● **What to produce**:
In the listing that follows, the lines starting at the one containing "Name of the .cs file being reviewed: MushroomObject.cs" and ending at the one containing "2. No comment in unimplemented methods." are to be returned exactly, both boundary lines included, and no others.

● **Input records**:
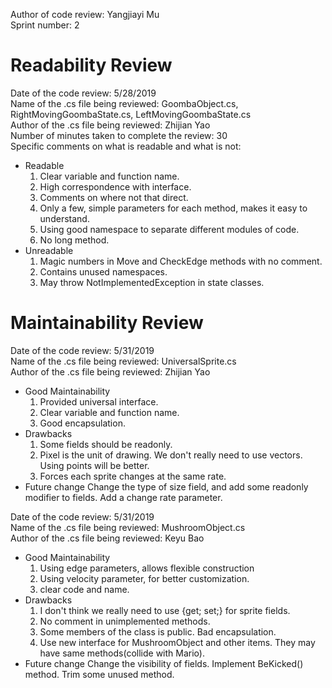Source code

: Author of code review: Yangjiayi Mu  
Sprint number: 2  

# Readability Review  
Date of the code review: 5/28/2019  
Name of the .cs file being reviewed: GoombaObject.cs, RightMovingGoombaState.cs, LeftMovingGoombaState.cs  
Author of the .cs file being reviewed: Zhijian Yao  
Number of minutes taken to complete the review: 30  
Specific comments on what is readable and what is not:   

* Readable
	1. Clear variable and function name.
	2. High correspondence with interface.
	3. Comments on where not that direct.
	4. Only a few, simple parameters for each method, makes it easy to understand.
    5. Using good namespace to separate different modules of code.
	6. No long method.
* Unreadable
	1. Magic numbers in Move and CheckEdge methods with no comment.
	2. Contains unused namespaces.
    3. May throw NotImplementedException in state classes.

# Maintainability Review  
Date of the code review: 5/31/2019  
Name of the .cs file being reviewed: UniversalSprite.cs  
Author of the .cs file being reviewed: Zhijian Yao    
* Good Maintainability
	1. Provided universal interface.  
	2. Clear variable and function name.  
	3. Good encapsulation. 
* Drawbacks
	1. Some fields should be readonly.
	2. Pixel is the unit of drawing. We don't really need to use vectors. Using points will be better.
	3. Forces each sprite changes at the same rate.
* Future change
	Change the type of size field, and add some readonly modifier to fields. Add a change rate parameter.

Date of the code review: 5/31/2019  
Name of the .cs file being reviewed: MushroomObject.cs  
Author of the .cs file being reviewed: Keyu Bao  
* Good Maintainability
	1. Using edge parameters, allows flexible construction
	2. Using velocity parameter, for better customization.
	3. clear code and name.
* Drawbacks
	1. I don't think we really need to use {get; set;} for sprite fields.
	2. No comment in unimplemented methods.
	3. Some members of the class is public. Bad encapsulation.
	4. Use new interface for MushroomObject and other items. They may have same methods(collide with Mario).
* Future change
	Change the visibility of fields. Implement BeKicked() method. Trim some unused method.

● **Answer to the exercise**:
Name of the .cs file being reviewed: MushroomObject.cs  
Author of the .cs file being reviewed: Keyu Bao  
* Good Maintainability
	1. Using edge parameters, allows flexible construction
	2. Using velocity parameter, for better customization.
	3. clear code and name.
* Drawbacks
	1. I don't think we really need to use {get; set;} for sprite fields.
	2. No comment in unimplemented methods.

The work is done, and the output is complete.